Data provided Start Marker

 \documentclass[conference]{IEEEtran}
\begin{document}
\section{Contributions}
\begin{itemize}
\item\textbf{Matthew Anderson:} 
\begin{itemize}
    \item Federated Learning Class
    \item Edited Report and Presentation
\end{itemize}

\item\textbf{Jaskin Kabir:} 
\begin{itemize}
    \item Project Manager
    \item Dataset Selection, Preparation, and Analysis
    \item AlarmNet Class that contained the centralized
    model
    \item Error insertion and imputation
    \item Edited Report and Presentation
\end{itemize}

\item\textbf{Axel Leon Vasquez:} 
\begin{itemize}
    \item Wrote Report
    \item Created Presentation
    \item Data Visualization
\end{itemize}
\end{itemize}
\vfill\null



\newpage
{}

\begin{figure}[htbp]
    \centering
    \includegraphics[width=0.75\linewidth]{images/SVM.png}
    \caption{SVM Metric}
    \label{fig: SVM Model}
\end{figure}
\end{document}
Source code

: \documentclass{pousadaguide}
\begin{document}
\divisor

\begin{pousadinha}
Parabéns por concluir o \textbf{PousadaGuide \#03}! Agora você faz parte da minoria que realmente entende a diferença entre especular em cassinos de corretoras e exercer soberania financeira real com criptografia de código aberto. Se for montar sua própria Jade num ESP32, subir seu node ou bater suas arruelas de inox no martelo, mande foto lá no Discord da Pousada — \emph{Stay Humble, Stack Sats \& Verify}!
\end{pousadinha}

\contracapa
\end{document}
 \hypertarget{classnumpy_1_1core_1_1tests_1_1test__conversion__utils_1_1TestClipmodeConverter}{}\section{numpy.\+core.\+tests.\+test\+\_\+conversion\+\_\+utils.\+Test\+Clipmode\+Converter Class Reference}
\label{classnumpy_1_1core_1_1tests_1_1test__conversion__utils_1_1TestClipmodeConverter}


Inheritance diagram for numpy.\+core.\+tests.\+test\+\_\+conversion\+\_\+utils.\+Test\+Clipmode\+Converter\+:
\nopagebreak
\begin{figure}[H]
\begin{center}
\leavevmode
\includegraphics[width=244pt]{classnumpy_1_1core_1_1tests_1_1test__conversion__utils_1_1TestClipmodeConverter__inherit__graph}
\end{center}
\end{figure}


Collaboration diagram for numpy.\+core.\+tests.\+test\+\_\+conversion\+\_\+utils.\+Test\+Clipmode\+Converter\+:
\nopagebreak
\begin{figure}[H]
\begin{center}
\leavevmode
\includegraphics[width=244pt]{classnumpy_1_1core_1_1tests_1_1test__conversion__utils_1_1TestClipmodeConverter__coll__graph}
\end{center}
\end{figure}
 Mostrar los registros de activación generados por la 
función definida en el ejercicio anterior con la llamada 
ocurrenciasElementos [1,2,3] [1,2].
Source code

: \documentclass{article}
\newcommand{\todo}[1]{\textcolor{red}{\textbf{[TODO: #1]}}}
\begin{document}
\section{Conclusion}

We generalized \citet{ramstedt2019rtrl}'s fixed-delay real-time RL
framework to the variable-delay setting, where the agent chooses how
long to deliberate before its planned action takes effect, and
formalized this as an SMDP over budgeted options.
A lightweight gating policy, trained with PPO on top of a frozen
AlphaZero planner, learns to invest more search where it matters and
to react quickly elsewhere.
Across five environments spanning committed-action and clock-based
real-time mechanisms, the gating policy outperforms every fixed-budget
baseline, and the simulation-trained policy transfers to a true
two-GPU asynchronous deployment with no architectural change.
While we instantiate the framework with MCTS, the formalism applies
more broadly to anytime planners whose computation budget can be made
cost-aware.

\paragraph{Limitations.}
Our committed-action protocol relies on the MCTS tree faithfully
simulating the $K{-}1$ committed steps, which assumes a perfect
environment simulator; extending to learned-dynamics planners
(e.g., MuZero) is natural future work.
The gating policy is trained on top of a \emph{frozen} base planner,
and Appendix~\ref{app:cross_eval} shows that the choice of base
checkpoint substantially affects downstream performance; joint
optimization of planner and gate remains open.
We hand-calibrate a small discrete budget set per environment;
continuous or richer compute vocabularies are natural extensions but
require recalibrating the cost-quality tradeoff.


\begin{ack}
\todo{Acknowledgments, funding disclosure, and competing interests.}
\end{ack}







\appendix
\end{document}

Data provided End Marker

Action item —
Going through the entries above, show each line that contains "delay".

Exercise output —
We generalized \citet{ramstedt2019rtrl}'s fixed-delay real-time RL
framework to the variable-delay setting, where the agent chooses how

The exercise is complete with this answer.